Le scientifique conclut :
« Par sa vision naïve et poétique de la forêt, Peter Wohlleben a réussi à populariser les sciences forestières, profitons-en ! »
Quelle communication pour la filière forêt-bois ?
Pour la filière forêt-bois, le livre présente toutefois un danger évident. En comparant les arbres à des êtres vivants qu’il faut laisser vieillir en paix, Peter Wohlleben condamne l’exploitation « moderne » des forêts. Ce message risque de brouiller la communication de la filière qui souhaite développer les usages du bois.
Forêts de France a interrogé pour ce dossier de nombreux professionnels. Des praticiens de la gestion forestière, de l’exploitation et du commerce du bois, rappellent les efforts réalisés en matière de gestion durable des forêts. Le livre fournit l’occasion de reparler de la futaie jardinée, des mesures prises pour limiter les impacts de l’exploitation sur les sols, ou encore des forêts laissées en libre évolution dans les parcs nationaux.

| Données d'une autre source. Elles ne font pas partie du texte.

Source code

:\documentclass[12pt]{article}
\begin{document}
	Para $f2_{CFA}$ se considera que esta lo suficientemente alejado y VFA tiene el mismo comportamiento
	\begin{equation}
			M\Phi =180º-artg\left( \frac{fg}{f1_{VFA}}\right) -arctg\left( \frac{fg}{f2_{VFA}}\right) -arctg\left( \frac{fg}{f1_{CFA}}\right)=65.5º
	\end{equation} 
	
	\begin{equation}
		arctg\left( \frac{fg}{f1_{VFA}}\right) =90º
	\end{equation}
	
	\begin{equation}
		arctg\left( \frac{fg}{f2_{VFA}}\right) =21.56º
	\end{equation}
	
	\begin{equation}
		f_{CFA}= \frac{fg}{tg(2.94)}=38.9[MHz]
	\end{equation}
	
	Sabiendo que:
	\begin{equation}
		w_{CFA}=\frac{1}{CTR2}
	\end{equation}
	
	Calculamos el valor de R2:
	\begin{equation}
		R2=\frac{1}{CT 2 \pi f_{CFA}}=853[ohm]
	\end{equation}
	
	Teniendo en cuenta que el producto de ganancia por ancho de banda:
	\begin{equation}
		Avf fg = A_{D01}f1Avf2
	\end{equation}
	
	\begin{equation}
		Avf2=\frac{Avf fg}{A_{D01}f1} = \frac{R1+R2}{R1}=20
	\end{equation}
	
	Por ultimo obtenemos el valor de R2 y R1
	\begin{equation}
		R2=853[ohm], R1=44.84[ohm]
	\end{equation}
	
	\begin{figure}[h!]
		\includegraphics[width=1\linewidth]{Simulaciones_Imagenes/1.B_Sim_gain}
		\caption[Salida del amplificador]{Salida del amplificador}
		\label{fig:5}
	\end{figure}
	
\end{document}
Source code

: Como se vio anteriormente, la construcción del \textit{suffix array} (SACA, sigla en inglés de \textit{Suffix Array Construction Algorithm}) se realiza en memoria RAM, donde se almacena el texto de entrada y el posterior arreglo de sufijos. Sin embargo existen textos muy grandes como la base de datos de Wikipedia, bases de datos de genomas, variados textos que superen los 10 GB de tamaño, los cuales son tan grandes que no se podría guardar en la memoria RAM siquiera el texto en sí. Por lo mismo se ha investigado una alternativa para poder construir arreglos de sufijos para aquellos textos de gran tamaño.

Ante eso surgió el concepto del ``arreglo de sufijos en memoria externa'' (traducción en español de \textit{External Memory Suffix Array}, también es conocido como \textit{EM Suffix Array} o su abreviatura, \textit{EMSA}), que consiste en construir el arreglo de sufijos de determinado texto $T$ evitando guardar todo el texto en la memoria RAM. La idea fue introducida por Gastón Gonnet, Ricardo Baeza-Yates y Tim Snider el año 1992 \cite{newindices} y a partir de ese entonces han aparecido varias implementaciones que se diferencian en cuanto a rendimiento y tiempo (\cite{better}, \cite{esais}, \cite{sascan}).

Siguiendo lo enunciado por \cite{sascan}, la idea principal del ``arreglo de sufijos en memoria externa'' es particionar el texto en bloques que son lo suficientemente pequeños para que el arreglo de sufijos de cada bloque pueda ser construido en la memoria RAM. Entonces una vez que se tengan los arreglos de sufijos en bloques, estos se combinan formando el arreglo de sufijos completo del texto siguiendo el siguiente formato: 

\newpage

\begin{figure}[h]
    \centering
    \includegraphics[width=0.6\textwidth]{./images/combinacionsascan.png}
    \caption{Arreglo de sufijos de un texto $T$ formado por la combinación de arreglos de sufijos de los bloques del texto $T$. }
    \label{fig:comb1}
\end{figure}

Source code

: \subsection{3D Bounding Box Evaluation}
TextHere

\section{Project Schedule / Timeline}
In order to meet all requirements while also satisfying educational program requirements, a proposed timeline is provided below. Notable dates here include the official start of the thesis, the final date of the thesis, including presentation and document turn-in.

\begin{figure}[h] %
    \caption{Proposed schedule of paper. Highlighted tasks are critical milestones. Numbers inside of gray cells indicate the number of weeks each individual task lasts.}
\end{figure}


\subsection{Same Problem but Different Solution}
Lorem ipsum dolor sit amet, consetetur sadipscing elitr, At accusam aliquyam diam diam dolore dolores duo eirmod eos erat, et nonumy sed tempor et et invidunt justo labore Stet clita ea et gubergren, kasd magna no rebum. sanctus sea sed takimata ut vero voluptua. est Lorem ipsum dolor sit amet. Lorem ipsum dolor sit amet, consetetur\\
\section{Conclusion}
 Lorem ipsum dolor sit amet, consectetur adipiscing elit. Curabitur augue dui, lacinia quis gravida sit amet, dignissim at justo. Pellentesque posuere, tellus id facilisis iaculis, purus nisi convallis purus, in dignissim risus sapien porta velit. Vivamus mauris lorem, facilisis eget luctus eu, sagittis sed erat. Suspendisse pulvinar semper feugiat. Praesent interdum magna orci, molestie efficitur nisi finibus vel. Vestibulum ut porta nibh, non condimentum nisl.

Reste qu’il faudra, sur ces sujets, trouver les mots et les messages en mesure de capter l’attention du grand public, comme Peter Wohlleben a su si bien le faire.
Pascal Charoy (Forêts de France)
Sur le même sujet :
• L’intelligence des arbres, le film et le livre qui sèment la controverse
• Point de vue. L’intelligence des arbres: au-delà des controverses, où va notre société dingue des arbres? Par Meriem Fournier (AgroParisTech)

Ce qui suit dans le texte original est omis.